__Problem to work on__: From the data below, return only the lines from the one with "Run: mosquitto" through the one with "- решение не", exact and inclusive, with pictures left out.

Dataset entries:
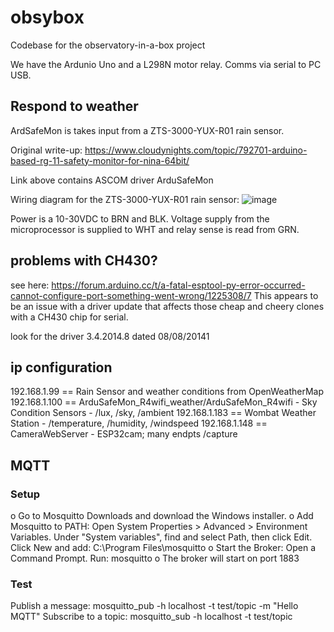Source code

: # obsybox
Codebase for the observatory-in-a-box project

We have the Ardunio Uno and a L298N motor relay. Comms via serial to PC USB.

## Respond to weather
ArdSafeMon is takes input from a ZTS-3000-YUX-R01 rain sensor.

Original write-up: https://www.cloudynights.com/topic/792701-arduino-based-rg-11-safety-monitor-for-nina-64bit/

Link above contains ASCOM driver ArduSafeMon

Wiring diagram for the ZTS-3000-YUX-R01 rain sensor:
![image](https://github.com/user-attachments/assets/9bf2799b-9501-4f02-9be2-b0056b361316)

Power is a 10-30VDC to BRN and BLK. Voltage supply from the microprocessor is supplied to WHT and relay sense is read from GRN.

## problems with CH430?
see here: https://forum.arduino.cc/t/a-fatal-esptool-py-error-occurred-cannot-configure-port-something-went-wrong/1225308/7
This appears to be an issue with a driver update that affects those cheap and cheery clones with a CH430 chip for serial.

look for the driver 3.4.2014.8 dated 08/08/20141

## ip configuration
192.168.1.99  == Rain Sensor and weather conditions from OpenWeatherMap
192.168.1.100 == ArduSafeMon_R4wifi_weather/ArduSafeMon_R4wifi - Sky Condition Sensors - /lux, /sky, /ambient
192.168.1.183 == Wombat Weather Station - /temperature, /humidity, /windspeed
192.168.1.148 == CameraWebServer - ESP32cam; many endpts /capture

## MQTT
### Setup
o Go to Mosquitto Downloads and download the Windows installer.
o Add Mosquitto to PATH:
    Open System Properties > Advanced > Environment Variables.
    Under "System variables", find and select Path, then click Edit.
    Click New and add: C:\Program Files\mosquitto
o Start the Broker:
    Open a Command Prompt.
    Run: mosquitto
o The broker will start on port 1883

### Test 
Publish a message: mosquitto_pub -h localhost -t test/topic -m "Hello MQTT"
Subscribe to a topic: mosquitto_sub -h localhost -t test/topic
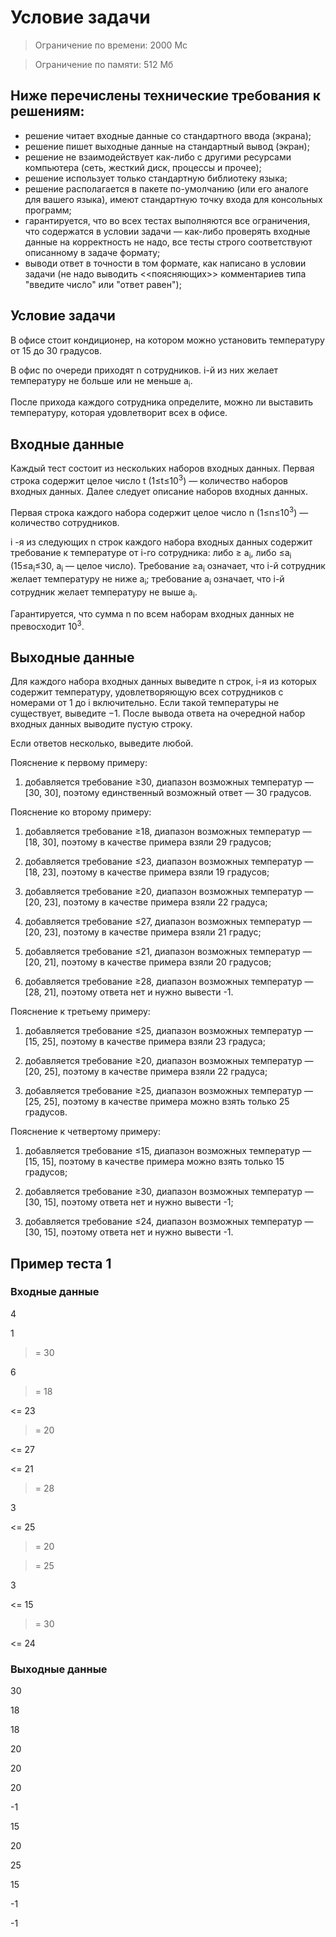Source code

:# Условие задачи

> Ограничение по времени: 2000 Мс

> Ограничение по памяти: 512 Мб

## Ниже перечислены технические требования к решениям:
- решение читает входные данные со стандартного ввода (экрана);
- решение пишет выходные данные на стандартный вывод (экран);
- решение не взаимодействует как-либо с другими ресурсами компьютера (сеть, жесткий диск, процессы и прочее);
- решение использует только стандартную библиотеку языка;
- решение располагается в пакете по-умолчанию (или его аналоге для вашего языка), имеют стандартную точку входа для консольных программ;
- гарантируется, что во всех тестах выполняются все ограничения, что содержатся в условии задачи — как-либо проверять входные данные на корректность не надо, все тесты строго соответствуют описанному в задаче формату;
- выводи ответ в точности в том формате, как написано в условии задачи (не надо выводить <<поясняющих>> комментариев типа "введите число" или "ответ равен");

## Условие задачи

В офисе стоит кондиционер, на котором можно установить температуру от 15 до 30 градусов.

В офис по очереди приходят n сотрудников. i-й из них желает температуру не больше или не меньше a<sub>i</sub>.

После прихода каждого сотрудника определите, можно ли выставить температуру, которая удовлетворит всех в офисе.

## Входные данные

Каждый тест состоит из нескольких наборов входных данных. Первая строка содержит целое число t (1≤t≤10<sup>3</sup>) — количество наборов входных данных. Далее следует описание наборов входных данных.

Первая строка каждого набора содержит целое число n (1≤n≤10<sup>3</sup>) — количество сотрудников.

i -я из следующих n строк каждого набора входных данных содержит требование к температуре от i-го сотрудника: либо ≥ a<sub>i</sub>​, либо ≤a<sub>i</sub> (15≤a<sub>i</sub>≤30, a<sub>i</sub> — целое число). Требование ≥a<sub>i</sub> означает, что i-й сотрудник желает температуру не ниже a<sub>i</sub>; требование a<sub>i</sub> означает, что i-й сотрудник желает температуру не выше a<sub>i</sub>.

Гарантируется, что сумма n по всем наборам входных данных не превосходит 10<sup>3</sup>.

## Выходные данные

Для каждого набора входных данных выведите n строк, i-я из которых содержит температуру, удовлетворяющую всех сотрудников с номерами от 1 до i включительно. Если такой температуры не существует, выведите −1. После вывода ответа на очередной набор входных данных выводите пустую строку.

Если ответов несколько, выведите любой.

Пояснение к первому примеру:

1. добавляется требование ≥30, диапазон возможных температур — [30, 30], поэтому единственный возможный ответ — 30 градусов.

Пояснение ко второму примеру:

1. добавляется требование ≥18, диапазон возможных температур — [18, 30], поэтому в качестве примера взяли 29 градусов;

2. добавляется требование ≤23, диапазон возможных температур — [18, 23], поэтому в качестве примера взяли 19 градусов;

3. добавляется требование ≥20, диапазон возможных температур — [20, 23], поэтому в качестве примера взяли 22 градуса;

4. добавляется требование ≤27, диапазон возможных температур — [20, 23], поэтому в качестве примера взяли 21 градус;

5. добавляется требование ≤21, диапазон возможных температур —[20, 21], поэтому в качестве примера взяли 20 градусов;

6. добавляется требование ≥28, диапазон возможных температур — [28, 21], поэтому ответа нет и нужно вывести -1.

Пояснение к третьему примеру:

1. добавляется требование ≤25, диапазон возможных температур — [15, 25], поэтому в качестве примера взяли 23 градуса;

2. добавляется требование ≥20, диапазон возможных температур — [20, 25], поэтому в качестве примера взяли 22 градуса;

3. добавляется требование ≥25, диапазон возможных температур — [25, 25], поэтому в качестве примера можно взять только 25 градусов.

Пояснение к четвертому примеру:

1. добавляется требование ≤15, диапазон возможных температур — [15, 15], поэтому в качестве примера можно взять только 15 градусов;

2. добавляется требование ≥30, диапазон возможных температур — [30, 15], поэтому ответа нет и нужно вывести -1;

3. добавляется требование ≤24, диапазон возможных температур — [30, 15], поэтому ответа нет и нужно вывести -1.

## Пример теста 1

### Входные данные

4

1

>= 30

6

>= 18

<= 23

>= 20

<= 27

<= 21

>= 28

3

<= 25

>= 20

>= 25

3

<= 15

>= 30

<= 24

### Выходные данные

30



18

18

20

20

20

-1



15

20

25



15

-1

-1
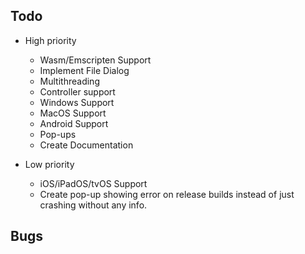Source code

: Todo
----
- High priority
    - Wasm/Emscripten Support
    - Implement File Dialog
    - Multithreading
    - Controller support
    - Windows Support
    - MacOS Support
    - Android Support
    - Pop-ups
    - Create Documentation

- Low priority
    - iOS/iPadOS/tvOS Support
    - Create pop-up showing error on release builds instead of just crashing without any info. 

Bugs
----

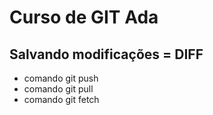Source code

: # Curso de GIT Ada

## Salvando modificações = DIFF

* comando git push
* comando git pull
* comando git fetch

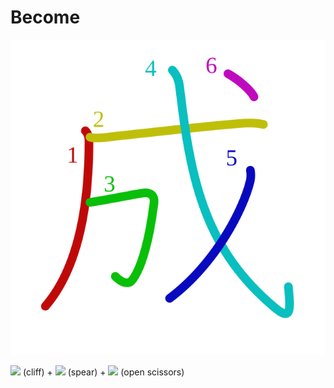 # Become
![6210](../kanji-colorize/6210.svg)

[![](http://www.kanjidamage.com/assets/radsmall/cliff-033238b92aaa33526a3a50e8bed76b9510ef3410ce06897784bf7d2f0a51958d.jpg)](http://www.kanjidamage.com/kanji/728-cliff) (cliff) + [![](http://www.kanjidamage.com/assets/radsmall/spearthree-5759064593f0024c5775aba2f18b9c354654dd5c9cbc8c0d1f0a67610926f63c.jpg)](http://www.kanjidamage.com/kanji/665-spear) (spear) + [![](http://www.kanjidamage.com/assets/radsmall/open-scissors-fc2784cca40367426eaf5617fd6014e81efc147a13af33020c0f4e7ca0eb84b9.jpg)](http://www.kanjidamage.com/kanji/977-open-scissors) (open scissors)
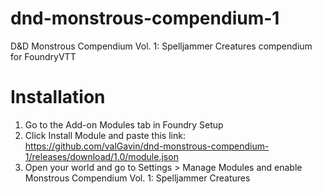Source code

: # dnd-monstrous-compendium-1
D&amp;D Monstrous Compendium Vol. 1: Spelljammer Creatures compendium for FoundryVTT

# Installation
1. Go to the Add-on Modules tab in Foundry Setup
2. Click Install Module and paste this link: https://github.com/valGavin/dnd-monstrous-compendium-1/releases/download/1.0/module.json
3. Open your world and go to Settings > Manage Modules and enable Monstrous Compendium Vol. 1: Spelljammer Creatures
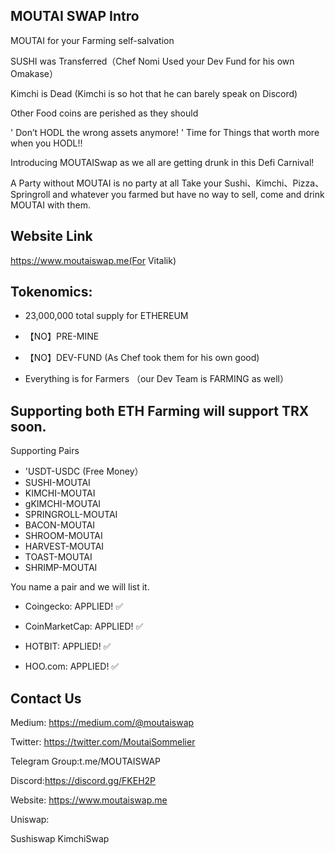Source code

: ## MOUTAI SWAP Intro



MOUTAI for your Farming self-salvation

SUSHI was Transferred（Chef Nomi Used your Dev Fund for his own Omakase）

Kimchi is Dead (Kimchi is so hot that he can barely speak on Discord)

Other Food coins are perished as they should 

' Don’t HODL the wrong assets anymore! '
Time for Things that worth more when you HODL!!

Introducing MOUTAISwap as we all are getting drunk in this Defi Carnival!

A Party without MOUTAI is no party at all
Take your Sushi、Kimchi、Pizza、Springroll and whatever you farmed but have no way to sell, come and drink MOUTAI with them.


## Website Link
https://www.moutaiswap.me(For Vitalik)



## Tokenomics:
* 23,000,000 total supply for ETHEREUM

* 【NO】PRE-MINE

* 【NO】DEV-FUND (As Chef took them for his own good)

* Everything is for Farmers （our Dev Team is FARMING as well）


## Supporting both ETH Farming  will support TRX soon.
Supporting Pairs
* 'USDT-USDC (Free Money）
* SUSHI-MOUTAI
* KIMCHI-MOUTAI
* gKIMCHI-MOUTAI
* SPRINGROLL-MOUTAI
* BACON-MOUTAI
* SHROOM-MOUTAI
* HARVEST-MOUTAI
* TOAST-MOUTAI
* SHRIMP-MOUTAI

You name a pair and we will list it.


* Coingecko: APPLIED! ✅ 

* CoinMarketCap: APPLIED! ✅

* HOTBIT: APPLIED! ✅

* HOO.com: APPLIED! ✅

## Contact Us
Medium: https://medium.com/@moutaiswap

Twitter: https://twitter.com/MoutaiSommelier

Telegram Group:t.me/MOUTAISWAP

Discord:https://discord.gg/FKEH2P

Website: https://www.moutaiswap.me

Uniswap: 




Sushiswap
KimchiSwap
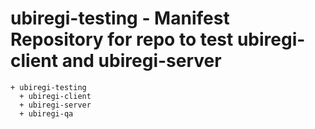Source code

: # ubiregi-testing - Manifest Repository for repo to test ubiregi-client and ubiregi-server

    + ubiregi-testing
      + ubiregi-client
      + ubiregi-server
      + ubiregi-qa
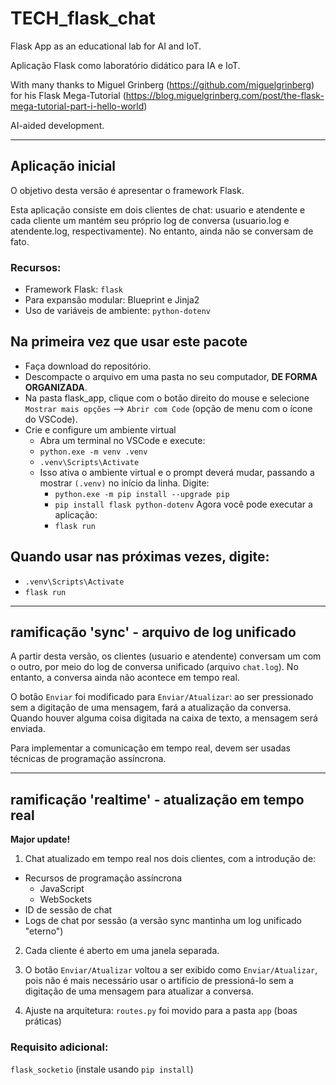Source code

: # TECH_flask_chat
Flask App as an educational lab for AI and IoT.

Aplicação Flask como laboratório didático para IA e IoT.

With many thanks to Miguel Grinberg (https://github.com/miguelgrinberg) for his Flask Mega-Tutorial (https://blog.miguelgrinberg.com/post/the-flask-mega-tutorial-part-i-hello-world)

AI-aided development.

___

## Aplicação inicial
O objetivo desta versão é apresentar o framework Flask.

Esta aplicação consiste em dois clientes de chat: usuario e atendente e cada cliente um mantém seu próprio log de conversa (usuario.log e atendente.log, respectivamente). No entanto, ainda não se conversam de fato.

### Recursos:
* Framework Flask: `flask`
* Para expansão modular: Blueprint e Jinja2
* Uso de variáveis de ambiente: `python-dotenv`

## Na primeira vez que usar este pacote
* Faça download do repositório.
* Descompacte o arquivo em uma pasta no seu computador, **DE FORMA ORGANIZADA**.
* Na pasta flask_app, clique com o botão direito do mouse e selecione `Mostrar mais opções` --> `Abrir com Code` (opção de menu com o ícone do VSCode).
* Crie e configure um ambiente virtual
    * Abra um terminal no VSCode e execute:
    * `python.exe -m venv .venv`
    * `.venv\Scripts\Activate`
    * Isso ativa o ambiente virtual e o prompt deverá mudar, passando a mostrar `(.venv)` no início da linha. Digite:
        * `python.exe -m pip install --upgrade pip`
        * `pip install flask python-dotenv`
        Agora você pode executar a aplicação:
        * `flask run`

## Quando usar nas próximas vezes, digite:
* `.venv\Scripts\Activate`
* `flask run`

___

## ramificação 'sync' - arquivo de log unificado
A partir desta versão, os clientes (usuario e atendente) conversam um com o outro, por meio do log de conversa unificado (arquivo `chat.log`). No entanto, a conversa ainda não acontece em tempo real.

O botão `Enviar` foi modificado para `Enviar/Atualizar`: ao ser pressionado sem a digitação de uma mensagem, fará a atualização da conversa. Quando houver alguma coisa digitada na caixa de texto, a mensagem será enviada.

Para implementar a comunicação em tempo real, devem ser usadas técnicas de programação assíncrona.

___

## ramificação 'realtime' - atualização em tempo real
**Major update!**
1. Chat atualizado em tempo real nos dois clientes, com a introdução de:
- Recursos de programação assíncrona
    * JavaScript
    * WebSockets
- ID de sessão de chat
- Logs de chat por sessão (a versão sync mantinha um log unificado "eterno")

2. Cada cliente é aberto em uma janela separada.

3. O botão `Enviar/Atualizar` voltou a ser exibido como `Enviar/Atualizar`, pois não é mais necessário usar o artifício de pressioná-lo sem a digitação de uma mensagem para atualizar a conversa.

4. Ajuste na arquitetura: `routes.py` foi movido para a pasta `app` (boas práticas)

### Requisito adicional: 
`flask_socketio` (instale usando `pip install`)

__Exercise solution__:
    Run: mosquitto
o The broker will start on port 1883

### Test 
Publish a message: mosquitto_pub -h localhost -t test/topic -m "Hello MQTT"
Subscribe to a topic: mosquitto_sub -h localhost -t test/topic
Source code

:# Условие задачи

> Ограничение по времени: 2000 Мс

> Ограничение по памяти: 512 Мб

## Ниже перечислены технические требования к решениям:
- решение читает входные данные со стандартного ввода (экрана);
- решение пишет выходные данные на стандартный вывод (экран);
- решение не взаимодействует как-либо с другими ресурсами компьютера (сеть, жесткий диск, процессы и прочее);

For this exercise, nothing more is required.